I am looking forward to the reunion. I've never been to a fan convention, so this should prove both entertaining and educational. The only cast member I've seen since the movie was Don Calfa, who was in the mental hospital sequence of Dr. Dolittle. I was the lead puppeteer and performance coordinator for Jim Henson's Creature Shop on the film, and Don and I had a bit of time to talk about our prior work together. Of course, he didn't recognize me at all, since I pretty much always had the head on when I was on the set, but I knew him, and once I told him who I was, it was like a mini reunion.

12- Perhaps you could clear up some confusion among fans. Did 'tarman' come from the broken open trioxin container? Some think that corpse "melted" when it hit the air (James Karen's character said this in the film.) If that was the case, where did 'tarman' come from?

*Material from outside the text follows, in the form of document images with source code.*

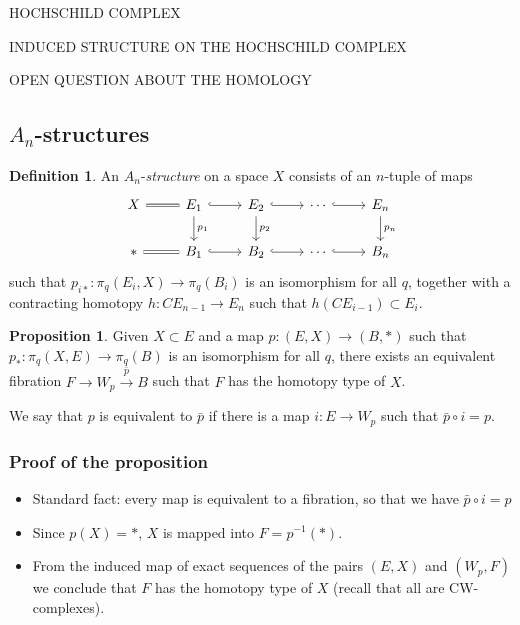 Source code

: \documentclass{beamer}
\theoremstyle{definition}
\newtheorem{defi}{Definition}
\newtheorem{prop}[teorema]{Proposition}
\begin{document}
\begin{frame}
HOCHSCHILD COMPLEX
	
\end{frame}

\begin{frame}
INDUCED STRUCTURE ON THE HOCHSCHILD COMPLEX
\end{frame}

\begin{frame}
OPEN QUESTION ABOUT THE HOMOLOGY
\end{frame}
\subsection{$A_n$-structures}
\begin{frame}[fragile]
\begin{defi}
An $A_n$-\emph{structure} on a space $X$ consists of an $n$-tuple of maps
\[
\begin{tikzcd}
X \arrow[r, equals] & E_1\arrow[r, hook]\arrow[d, "p_1"] & E_2\arrow[r, hook]\arrow[d, "p_2"] &\cdots\arrow[r, hook]& E_n\arrow[d, "p_n"] \\
*\arrow[r, equals] & B_1\arrow[r, hook] & 
B_2\arrow[r, hook]&\cdots\arrow[r, hook]& B_n
\end{tikzcd}
\]
such that $p_{i*}:\pi_q(E_i,X)\to \pi_q(B_i)$ is an isomorphism for all $q$, together with a contracting homotopy $h:CE_{n-1}\to E_n$ such that $h(CE_{i-1})\subset E_i$. %

\end{defi}
\end{frame}

\begin{frame}
\begin{prop}
Given $X\subset E$ and a map $p:(E,X)\to (B,*)$ such that $p_*:\pi_q(X,E)\to \pi_q(B)$ is an isomorphism for all $q$, there exists an equivalent fibration $F\to W_p\xrightarrow{\bar{p}} B$ such that $F$ has the homotopy type of $X$. 
\end{prop}\pause
We say that $p$ is equivalent to $\bar{p}$ if there is a map $i:E\to W_p$ such that $\bar{p}\circ i=p$.
 
\end{frame}
\begin{frame}
\frametitle{Proof of the proposition}
\begin{itemize}
\item<1-> Standard fact: every map is equivalent to a fibration, so that we have $\bar{p}\circ i=p$ %
\item<2-> Since $p(X)=*$, $X$ is mapped into $F=p^{-1}(*)$.
\item<3-> From the induced map of exact sequences of the pairs $(E,X)$ and $(W_p,F)$ we conclude that $F$ has the homotopy type of $X$ (recall that all are CW-complexes). 
\end{itemize}

\end{frame}
\end{document}

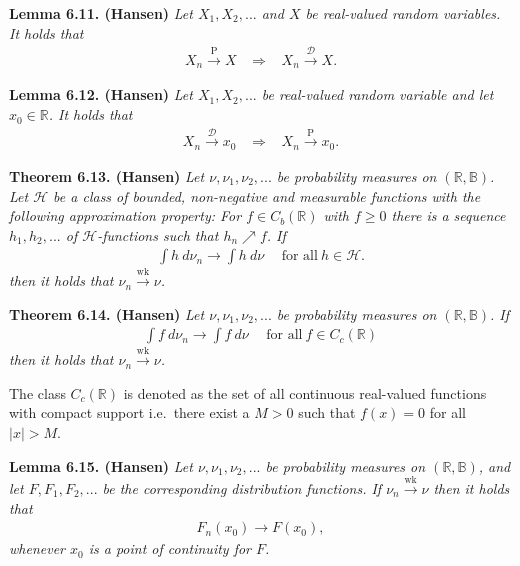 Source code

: \documentclass[a4paper,10pt,openany]{book}
\begin{document}
\textbf{Lemma 6.11. (Hansen)} \emph{Let \(X_1,X_2,...\) and \(X\) be real-valued random variables. It holds that}
\begin{align*}
    X_n\stackrel{\text{P}}{\to} X\hspace{10pt}\Rightarrow\hspace{10pt} X_n\stackrel{\mathcal{D}}{\to} X.
\end{align*}

\textbf{Lemma 6.12. (Hansen)} \emph{Let \(X_1,X_2,...\) be real-valued random variable and let \(x_0\in\mathbb{R}\). It holds that}
\begin{align*}
    X_n\stackrel{\mathcal{D}}{\to} x_0\hspace{10pt}\Rightarrow\hspace{10pt} X_n\stackrel{\text{P}}{\to} x_0.
\end{align*}

\textbf{Theorem 6.13. (Hansen)} \emph{Let \(\nu,\nu_1,\nu_2,...\) be probability measures on \((\mathbb{R},\mathbb{B})\). Let \(\mathcal{H}\) be a class of bounded, non-negative and measurable functions with the following approximation property: For \(f\in C_b(\mathbb{R})\) with \(f\ge 0\) there is a sequence \(h_1,h_2,...\) of \(\mathcal{H}\)-functions such that \(h_n\nearrow f\). If}
\begin{align*}
    \int h\ d\nu_n\to \int h\ d\nu\hspace{15pt}\text{for all}\ h\in\mathcal{H}.\tag{6.11}
\end{align*}
\emph{then it holds that \(\nu_n\stackrel{\text{wk}}{\to} \nu\).}

\textbf{Theorem 6.14. (Hansen)} \emph{Let \(\nu,\nu_1,\nu_2,...\) be probability measures on \((\mathbb{R},\mathbb{B})\). If}
\begin{align*}
    \int f\ d\nu_n\to \int f\ d\nu\hspace{15pt}\text{for all}\ f\in C_c(\mathbb{R})\tag{6.13}
\end{align*}
\emph{then it holds that \(\nu_n\stackrel{\text{wk}}{\to} \nu\).}

The class \(C_c(\mathbb{R})\) is denoted as the set of all continuous real-valued functions with compact support i.e.~there exist a \(M>0\) such that \(f(x)=0\) for all \(\vert x\vert>M\).

\textbf{Lemma 6.15. (Hansen)} \emph{Let \(\nu,\nu_1,\nu_2,...\) be probability measures on \((\mathbb{R},\mathbb{B})\), and let \(F,F_1,F_2,...\) be the corresponding distribution functions. If \(\nu_n\stackrel{\text{wk}}{\to}\nu\) then it holds that}
\begin{align*}
    F_n(x_0)\to F(x_0),
\end{align*}
\emph{whenever \(x_0\) is a point of continuity for \(F\).}
\end{document}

Dan may be a better person to ask to clear this up, but I assumed I was the creature from the container in the basement. I think the "melting" referred to his skin. I imagine some liberty was taken with the actual physical processes at work in the interest of advancing the storyline. I mean, the story is ludicrous, and that's what makes it so funny. Dan very skillfully weaved the horror and the comedy so that the audience just sort of shrugged and said, this ride is so much fun, I'll go along with this as far as you'd like to take me, and stop asking questions. In other words, Dan invoked a huge suspension of disbelief on the part of the audience, and that's not easy to do.

13- Finally, what are you working on now? Any future projects we can look forward to?

I have two films coming out in July: Men in Black II and The Country Bears. The Worm Guys are back in MIBII, and they have an expanded role. You even get to see their New York bachelor pad. It's a hoot.
Country Bears is from Disney, and it's the first of three movies based on theme park attractions. It's rated G, but don't let that scare you away. It's got great music written by John Hiatt, and I think it's a really cute picture all the way around. I puppeteered Fred Bedderhead, the big harmonica/bass player (he's the one diving into the crowd in the trailer currently running) and I'm proud of the work I did on the film.